Tesla-Fabrik seit Ende März geschlossen
Schon Mitte März musste Tesla in China zwei Tage pausieren, und Ende des Monats begann eine Sperre der östlichen Hälfte von Shanghai, in der die Gigafactory steht. Vier Tage später sollte sie beendet und die westlichen Hälfte an der Reihe sein, doch stattdessen wurde die ganze Stadt abgeriegelt. Anfang dieser Woche sollen einige Bezirke wieder freigegeben worden sein, doch von business as usual kann dort nicht die Rede sein. Im Gegenteil sind auch viele Logistik- und Zuliefer-Betriebe in der wichtigen Region lahmgelegt, was nicht nur die Elektroauto-Produktion bei Tesla und anderen Unternehmen noch länger beeinträchtigen könnte, sondern die gesamte chinesische Wirtschaft.

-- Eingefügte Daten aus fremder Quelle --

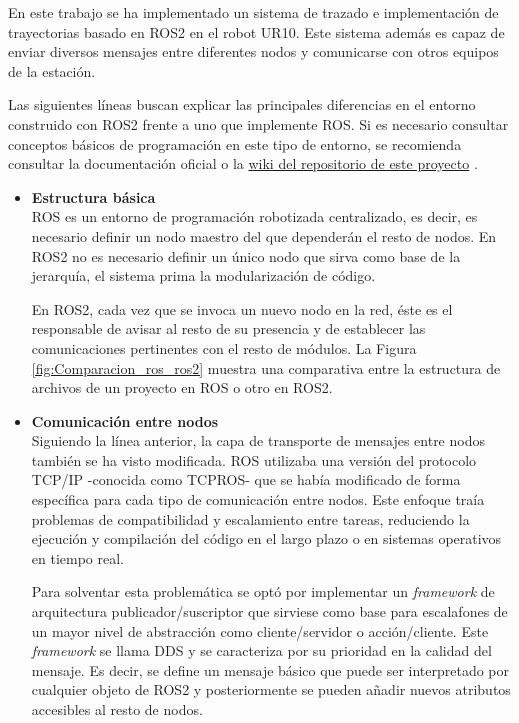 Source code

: En este trabajo se ha implementado un sistema de trazado e implementación de trayectorias basado en ROS2 en el robot UR10. Este sistema además es capaz de enviar diversos mensajes entre diferentes nodos y comunicarse con otros equipos de la estación. 

Las siguientes líneas buscan explicar las principales diferencias en el entorno construido con ROS2 frente a uno que implemente \acrshort{ROS}. Si es necesario consultar conceptos básicos de programación en este tipo de entorno, se recomienda consultar la documentación oficial \cite{ROS2_docu_humble} o la \href{\linkrepositorio}{wiki del  repositorio de este proyecto} \cite{repo_github_TFM_MiguelLerinAlonso}.

\begin{itemize}
    \item \textbf{Estructura básica}\\
    \acrshort{ROS} es un entorno de programación robotizada centralizado, es decir, es necesario definir un nodo maestro del que dependerán el resto de nodos. En ROS2 no es necesario definir un único nodo que sirva como base de la jerarquía, el sistema prima la modularización de código. 

    En ROS2, cada vez que se invoca un nuevo nodo en la red, éste es el responsable de avisar al resto de su presencia y de establecer las comunicaciones pertinentes con el resto de módulos. La Figura \ref{fig:Comparacion_ros_ros2} muestra una comparativa entre la estructura de archivos de un proyecto en ROS o otro en ROS2.
    
    \item \textbf{Comunicación entre nodos}\\
    Siguiendo la línea anterior, la capa de transporte de mensajes entre nodos también se ha visto modificada. ROS utilizaba una versión del protocolo \acrshort{TCP/IP} -conocida como TCPROS- que se había modificado de forma específica para cada tipo de comunicación entre nodos. Este enfoque traía problemas de compatibilidad y escalamiento entre tareas, reduciendo la ejecución y compilación del código en el largo plazo o en sistemas operativos en tiempo real.

    Para solventar esta problemática se optó por implementar un \textit{framework} de arquitectura publicador/suscriptor que sirviese como base para escalafones de un mayor nivel de abstracción como cliente/servidor o acción/cliente. Este \textit{framework} se llama \acrshort{DDS} \cite{ROS2_DDS} y se caracteriza por su prioridad en la calidad del mensaje. Es decir, se define un mensaje básico que puede ser interpretado por cualquier objeto de ROS2 y posteriormente se pueden añadir nuevos atributos accesibles al resto de nodos.
    

\end{itemize}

Speziell für Tesla hat die Fondsgesellschaft Snow Bull Capital ausgerechnet, wie viel seiner weltweiten Produktion dem Unternehmen durch die Schließung in China direkt entgehen dürfte. Im vergangenen Jahr produzierte die lokale Fabrik erstmals mindestens so viele Elektroautos wie das Stammwerk in Fremont, und im Dezember wurden sogar 70.847 Model 3 und Model Y von dort verkauft. Laut der Fondsgesellschaft bedeutet das, dass mit jedem Tag China-Pause 0,33 Prozent der gesamten Produktion von Tesla im zweiten Quartal wegfallen. Auf das ganze Jahr gerechnet sollen es 0,08 Prozent pro Tag sein.
How will Shanghai's lockdown impact Tesla's global production? Here are our estimates.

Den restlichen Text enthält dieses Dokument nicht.